Total Death from Ecuador use the same formula of the now defunct Cenotaph, and invariably make you undergo the same feelings, albeit a bit subdued. That is still like having a red-hot iron rod inserted in your asshole by the guy whom you want to be your father-in-law, and you no choice but to gracefully endure it as it is his orthodox-minded daughter whom you're deeply in love with. To the music of Desolate Recollections, thoughts of the insufferable agony and intense romantic passion fight for dominance in your mind, and in Total Death's case, the latter wins. It's both a good thing and a bad thing for the average death metal fan. Good because it makes this album way more accessible than Cenotaph's and is also more diverse; and bad for it often makes the music mellow to the extent of certain parts being reminiscent of Dark Tranquillity, somewhat mercifully of their Projector era and not something that came later. While I'm at it, I'll venture to say that the music also resembles the first In Flames album, Lunar Strain, which you will be surprised, is not as gay as you think. And some mid-era chug-happy Sentenced also bobs in your mind after hearing songs like “Breathing Dense Air of Panic”.

It would be tedious to describe each and every song, as they are pretty varied and not always consistent. Common points would be the songs being elaborately structured (a couple of them stretching for as long as seven minutes) but far from being as convoluted as those of Cenotaph; the music has a free-flowing aspect to it and all the room in the clean production it needs for the instruments to resound as clearly in your head as criticism from your girlfriend. Tempo can fluctuate drastically from vigorous thrashy chugging to just a slow sentimental tune based on the mood of the song but it never suddenly alienates the listener. If you are not content with the direction of the particular song (there are bound to be such moments), then there are always a few beautiful melodies and passionate leads that get you right back on track, some of them being truly breathtaking and more than make up for the unsatisfactory parts you had to endure before that. Their songs heave with such emotions that it can make your heart pound like that of a tired dog and then there are also those occasional melodramatic ones that can make it cringe with embarrassment. Shrieked vocals are satisfyingly acerbic but there are moments where clean and even crooning vocals are employed.

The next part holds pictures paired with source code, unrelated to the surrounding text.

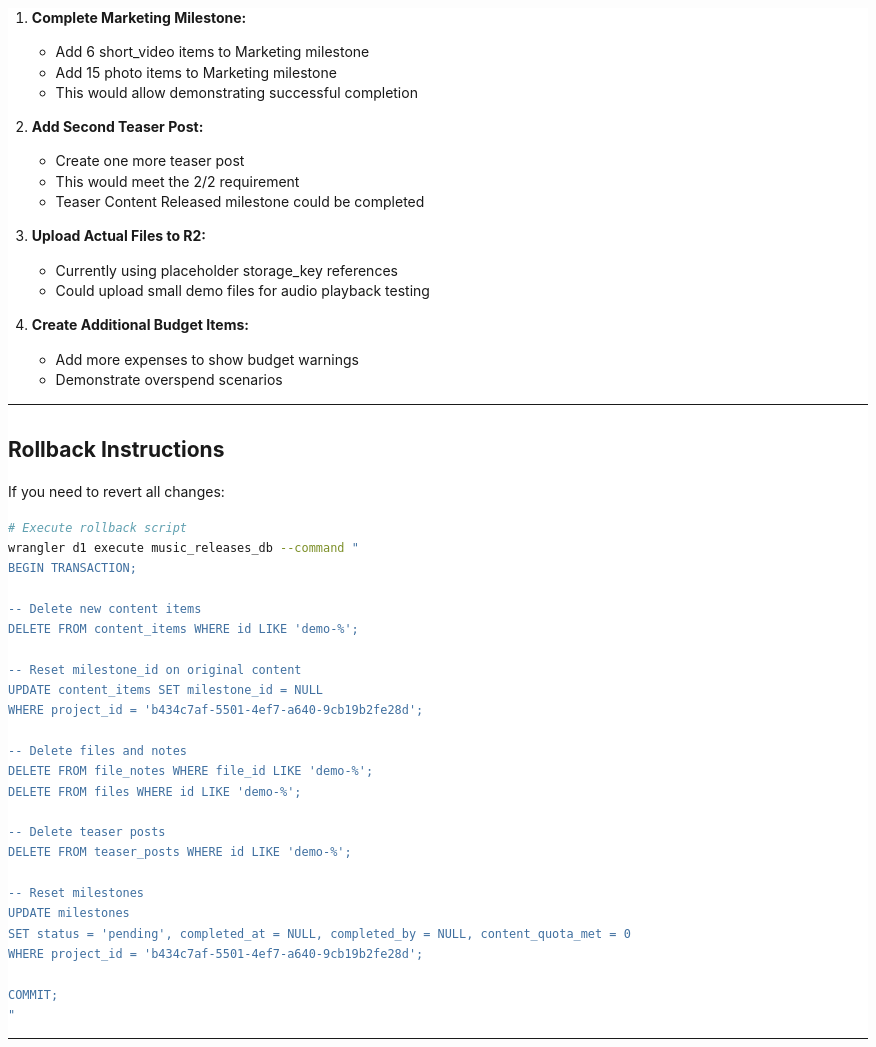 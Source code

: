 1. **Complete Marketing Milestone:**
   - Add 6 short_video items to Marketing milestone
   - Add 15 photo items to Marketing milestone
   - This would allow demonstrating successful completion

2. **Add Second Teaser Post:**
   - Create one more teaser post
   - This would meet the 2/2 requirement
   - Teaser Content Released milestone could be completed

3. **Upload Actual Files to R2:**
   - Currently using placeholder storage_key references
   - Could upload small demo files for audio playback testing

4. **Create Additional Budget Items:**
   - Add more expenses to show budget warnings
   - Demonstrate overspend scenarios

---

## Rollback Instructions

If you need to revert all changes:

```bash
# Execute rollback script
wrangler d1 execute music_releases_db --command "
BEGIN TRANSACTION;

-- Delete new content items
DELETE FROM content_items WHERE id LIKE 'demo-%';

-- Reset milestone_id on original content
UPDATE content_items SET milestone_id = NULL
WHERE project_id = 'b434c7af-5501-4ef7-a640-9cb19b2fe28d';

-- Delete files and notes
DELETE FROM file_notes WHERE file_id LIKE 'demo-%';
DELETE FROM files WHERE id LIKE 'demo-%';

-- Delete teaser posts
DELETE FROM teaser_posts WHERE id LIKE 'demo-%';

-- Reset milestones
UPDATE milestones
SET status = 'pending', completed_at = NULL, completed_by = NULL, content_quota_met = 0
WHERE project_id = 'b434c7af-5501-4ef7-a640-9cb19b2fe28d';

COMMIT;
"
```

---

Desolate Recollections is a surprisingly mature album that, sadly unlike Cenotaph's work, is more beautiful than it is painful, and that's the only thing preventing a self-conscious me from fully embracing it, despite all the fond and sweetened memories of Cenotaph that it unabashedly evokes. It however is safe to say that it is an album that doesn't wallow in self-pity or resort to subsequent endless wankery; surely this band has balls hanging somewhere under the melo-death skirt that are of acceptable circumference. Desolate Recollections is still a mood album, and the extent of your liking will vary depending on how attuned you can be to its comparatively mellow death metal music. As a respectable straight metalhead, I'm sure you don't spend much of your time checking out tolerable melo-death albums, and now that I've found a good one for you, from Ecuador no less, you better check it out.